Home help Rising number of foreigners in need

The most recent figures available for the number of migrants accessing homeless services in Dublin are from 2008. A report that year, entitled Counted in 2008, identified 303 foreign nationals in the 2,366 people surveyed, and about 13 per cent of them responded to the question on country of origin. A further 444 did not state a nationality.

According to the report, “historically, Dublin has not had a large proportion of migrants experiencing homelessness. However, there is evidence that this situation is changing”.

People working in homeless services say the proportion of foreigners accessing services has increased significantly since then.

Focus Ireland and Merchant’s Quay jointly run a drop-in centre that provides free food in the evenings. The services manager, John O’Hare, says almost one in three users are non-Irish. “It’s 30 per cent or so now, and that has definitely increased in recent years,” he says.

Kerry Anthony, the chief executive of Depaul Ireland, says “more and more, it’s people from Eastern Europe and farther afield accessing services”. No figures broken down by nationality are available.
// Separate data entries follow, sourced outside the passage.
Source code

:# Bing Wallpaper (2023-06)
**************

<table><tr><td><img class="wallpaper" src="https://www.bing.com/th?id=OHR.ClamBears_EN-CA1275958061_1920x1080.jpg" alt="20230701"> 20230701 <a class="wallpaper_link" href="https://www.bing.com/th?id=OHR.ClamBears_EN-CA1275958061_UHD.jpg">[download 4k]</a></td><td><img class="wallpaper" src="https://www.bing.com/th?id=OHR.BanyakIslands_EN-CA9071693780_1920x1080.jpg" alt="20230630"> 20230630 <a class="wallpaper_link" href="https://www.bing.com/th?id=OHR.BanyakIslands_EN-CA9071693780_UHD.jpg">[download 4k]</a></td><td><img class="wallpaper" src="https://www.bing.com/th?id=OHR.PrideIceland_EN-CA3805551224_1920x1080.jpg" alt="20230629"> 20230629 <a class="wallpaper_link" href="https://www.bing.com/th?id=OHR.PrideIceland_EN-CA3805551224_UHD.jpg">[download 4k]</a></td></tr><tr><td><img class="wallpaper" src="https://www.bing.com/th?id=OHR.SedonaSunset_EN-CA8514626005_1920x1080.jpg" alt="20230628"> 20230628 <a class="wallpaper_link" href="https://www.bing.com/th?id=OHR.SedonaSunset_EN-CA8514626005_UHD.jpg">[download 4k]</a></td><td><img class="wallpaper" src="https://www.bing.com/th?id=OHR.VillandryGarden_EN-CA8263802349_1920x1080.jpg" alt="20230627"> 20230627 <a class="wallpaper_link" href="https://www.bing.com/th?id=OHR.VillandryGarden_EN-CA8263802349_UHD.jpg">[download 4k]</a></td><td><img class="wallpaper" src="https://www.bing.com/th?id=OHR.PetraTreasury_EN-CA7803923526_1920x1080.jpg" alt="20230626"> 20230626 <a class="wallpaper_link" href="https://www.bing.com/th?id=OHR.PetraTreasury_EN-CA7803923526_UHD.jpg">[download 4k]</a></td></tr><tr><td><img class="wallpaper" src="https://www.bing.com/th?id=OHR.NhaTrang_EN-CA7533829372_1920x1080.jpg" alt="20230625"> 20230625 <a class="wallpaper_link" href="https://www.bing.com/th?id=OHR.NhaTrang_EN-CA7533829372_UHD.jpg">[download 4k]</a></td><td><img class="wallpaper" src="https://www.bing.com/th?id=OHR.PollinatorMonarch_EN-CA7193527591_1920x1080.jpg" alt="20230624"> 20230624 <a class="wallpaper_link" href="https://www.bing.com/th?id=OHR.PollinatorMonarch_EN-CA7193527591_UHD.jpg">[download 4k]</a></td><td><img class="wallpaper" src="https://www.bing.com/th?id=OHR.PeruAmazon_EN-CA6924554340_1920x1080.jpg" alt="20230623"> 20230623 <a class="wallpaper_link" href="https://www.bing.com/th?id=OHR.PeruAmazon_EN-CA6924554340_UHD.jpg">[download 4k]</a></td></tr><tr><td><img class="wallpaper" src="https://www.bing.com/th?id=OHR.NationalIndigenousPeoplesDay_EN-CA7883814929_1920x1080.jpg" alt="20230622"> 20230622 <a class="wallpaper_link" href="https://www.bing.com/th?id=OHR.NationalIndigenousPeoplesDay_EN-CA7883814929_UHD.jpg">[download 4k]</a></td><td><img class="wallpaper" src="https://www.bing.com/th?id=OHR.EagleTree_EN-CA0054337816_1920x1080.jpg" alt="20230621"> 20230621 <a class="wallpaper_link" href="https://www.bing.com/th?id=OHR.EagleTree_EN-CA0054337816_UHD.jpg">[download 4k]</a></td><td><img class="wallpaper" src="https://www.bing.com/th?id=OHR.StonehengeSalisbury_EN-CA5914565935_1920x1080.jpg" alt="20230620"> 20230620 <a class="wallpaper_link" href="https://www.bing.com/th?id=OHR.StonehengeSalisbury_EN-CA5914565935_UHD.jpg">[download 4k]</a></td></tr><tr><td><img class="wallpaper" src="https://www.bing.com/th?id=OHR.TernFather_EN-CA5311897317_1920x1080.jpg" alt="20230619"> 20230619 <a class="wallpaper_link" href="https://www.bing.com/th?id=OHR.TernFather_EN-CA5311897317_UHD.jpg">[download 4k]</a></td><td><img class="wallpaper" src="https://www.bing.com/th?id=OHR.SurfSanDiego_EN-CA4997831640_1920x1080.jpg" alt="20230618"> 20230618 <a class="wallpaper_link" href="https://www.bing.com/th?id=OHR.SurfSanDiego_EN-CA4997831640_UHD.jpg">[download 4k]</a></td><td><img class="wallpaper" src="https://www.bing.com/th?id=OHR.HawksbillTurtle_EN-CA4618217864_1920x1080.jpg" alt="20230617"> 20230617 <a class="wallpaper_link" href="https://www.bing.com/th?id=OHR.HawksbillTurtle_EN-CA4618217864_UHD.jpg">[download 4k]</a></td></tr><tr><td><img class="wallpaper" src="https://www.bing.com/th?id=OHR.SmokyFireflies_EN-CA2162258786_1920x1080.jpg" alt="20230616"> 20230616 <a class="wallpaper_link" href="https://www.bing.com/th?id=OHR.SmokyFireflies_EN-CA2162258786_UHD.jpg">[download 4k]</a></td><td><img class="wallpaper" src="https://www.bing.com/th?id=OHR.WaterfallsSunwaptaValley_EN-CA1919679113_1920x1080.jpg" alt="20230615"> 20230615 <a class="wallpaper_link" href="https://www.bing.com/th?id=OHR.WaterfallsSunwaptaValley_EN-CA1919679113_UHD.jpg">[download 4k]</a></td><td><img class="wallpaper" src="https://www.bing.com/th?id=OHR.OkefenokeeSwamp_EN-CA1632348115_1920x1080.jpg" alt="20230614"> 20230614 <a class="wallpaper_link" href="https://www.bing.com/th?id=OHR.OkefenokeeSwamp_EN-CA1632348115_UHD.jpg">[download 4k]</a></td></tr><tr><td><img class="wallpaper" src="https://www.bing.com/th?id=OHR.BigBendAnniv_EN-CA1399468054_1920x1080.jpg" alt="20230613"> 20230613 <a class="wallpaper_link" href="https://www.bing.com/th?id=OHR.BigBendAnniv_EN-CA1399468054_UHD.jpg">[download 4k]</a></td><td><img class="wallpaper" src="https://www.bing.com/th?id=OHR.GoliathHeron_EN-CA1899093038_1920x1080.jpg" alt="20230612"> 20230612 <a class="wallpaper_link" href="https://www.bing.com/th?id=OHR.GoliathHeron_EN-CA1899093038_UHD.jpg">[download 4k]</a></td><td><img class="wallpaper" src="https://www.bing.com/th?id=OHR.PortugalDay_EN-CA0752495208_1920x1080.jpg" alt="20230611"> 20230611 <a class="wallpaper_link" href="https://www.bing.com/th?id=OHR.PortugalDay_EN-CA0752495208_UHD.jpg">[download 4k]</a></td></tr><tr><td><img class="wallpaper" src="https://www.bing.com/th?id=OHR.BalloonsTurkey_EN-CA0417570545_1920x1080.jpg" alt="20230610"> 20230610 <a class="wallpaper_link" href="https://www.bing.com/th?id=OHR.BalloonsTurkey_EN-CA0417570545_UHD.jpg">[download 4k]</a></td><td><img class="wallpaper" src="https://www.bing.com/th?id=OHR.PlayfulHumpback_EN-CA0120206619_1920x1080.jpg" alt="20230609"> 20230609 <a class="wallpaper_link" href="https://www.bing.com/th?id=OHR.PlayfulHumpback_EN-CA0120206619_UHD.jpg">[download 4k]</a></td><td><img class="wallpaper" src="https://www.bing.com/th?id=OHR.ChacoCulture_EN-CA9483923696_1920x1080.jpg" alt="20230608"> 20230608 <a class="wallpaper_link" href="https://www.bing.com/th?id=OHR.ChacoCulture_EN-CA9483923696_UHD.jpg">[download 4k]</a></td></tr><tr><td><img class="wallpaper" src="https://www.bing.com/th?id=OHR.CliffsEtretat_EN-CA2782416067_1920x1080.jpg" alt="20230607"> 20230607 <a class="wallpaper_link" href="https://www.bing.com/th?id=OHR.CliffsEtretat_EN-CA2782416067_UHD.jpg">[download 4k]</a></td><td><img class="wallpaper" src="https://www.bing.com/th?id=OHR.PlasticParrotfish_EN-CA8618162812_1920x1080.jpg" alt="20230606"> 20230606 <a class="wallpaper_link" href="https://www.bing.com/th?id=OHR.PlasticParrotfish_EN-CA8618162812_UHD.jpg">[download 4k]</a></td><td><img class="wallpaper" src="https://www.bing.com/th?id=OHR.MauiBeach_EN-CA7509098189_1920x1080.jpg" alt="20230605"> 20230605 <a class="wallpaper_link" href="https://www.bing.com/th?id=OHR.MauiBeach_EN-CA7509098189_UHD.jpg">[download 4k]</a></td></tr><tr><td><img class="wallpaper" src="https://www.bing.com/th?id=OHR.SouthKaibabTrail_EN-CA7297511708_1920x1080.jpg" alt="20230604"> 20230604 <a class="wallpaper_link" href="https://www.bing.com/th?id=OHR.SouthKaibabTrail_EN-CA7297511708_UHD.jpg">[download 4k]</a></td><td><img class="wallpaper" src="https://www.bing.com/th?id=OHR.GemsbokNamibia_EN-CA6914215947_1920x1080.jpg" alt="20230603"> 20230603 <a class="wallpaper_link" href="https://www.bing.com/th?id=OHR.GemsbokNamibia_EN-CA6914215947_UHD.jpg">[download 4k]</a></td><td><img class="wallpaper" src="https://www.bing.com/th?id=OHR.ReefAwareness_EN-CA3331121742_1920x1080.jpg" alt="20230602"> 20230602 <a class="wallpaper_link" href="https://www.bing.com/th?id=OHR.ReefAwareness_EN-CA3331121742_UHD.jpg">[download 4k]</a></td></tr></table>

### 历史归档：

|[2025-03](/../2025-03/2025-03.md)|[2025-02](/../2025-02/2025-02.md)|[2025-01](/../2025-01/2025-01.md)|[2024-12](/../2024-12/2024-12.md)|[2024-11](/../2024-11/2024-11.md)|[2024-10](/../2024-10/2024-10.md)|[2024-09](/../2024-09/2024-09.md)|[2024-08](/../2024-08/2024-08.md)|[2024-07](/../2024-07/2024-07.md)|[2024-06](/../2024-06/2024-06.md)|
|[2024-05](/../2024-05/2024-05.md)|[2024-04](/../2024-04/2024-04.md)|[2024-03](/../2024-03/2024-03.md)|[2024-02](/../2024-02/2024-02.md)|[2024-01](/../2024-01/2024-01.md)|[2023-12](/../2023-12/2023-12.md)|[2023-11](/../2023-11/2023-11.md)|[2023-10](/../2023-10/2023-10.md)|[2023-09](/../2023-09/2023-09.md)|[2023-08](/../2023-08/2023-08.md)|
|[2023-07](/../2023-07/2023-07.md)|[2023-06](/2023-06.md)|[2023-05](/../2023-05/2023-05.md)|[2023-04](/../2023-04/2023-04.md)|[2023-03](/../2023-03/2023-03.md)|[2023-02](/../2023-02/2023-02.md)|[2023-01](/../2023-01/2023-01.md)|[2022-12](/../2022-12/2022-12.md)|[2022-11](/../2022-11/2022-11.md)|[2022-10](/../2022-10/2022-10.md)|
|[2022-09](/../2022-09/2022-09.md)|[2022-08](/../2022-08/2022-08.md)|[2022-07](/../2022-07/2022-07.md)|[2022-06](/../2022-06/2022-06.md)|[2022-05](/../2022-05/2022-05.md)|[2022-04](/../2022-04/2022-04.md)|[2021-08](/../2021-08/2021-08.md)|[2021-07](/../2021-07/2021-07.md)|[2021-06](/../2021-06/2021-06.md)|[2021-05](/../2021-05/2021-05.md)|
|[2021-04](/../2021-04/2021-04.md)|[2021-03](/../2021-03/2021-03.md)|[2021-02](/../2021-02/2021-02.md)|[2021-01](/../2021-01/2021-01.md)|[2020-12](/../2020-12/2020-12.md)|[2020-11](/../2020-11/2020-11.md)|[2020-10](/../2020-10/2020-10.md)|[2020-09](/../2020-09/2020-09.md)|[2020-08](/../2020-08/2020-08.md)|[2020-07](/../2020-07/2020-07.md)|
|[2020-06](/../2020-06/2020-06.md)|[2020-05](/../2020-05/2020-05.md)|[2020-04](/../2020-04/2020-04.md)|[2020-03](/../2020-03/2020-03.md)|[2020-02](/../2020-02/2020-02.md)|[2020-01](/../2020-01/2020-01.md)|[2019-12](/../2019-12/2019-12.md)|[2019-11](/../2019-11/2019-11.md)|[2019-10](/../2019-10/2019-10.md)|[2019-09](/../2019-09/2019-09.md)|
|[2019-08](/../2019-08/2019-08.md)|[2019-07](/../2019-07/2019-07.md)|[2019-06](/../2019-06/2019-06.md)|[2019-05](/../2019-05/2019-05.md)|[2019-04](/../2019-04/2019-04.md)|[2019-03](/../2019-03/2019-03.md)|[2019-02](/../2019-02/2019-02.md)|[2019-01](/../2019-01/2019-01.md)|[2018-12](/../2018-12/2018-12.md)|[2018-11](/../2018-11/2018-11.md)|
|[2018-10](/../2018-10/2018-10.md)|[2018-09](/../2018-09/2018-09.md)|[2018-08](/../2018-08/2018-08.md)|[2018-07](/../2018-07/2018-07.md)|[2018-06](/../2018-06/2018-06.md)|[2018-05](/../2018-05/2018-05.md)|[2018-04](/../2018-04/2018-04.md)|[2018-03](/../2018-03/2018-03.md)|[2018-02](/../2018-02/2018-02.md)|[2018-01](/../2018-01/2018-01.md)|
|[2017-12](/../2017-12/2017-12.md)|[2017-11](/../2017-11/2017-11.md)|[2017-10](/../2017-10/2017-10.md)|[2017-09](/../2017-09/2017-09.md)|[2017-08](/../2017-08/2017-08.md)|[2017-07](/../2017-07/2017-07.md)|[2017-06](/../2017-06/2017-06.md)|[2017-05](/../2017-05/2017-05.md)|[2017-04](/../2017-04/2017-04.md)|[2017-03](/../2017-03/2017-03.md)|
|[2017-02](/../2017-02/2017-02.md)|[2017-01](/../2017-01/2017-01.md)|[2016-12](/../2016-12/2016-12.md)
In 2006, a report on service users from the 10 EU accession states found that 65 per cent were Polish, and it appears that figure remains broadly the same.

The 2008 report also noted “serious concerns” about the proportion of migrants in the rough-sleeping population; 12 per cent of homeless migrants were sleeping rough, compared with 4 per cent of homeless Irish people. It also noted migrants face “multiple disadvantages” in getting out of homeless services. They are often not entitled to be on the housing list, nor to access longer-term housing, due to their social-welfare status.

“While hostels help people get inside and get a structure to their lives, they can only improve conditions in the short term,” says Anthony. “It’s important now that we look at ways of getting people into more long-term housing or work, or if they want, assist them in returning with dignity to their country of birth.”

Lisa Kelleher of the Dublin Region Homeless Executive, which has responsibility for overseeing homeless services in the capital, says the executive is committed to responding to the needs of migrants.

“We provide temporary accommodation to those who are in need, and we work with other service providers to try and establish status and eligibility, including referrals to the Department of Social Protection, for further action and decision,” she says.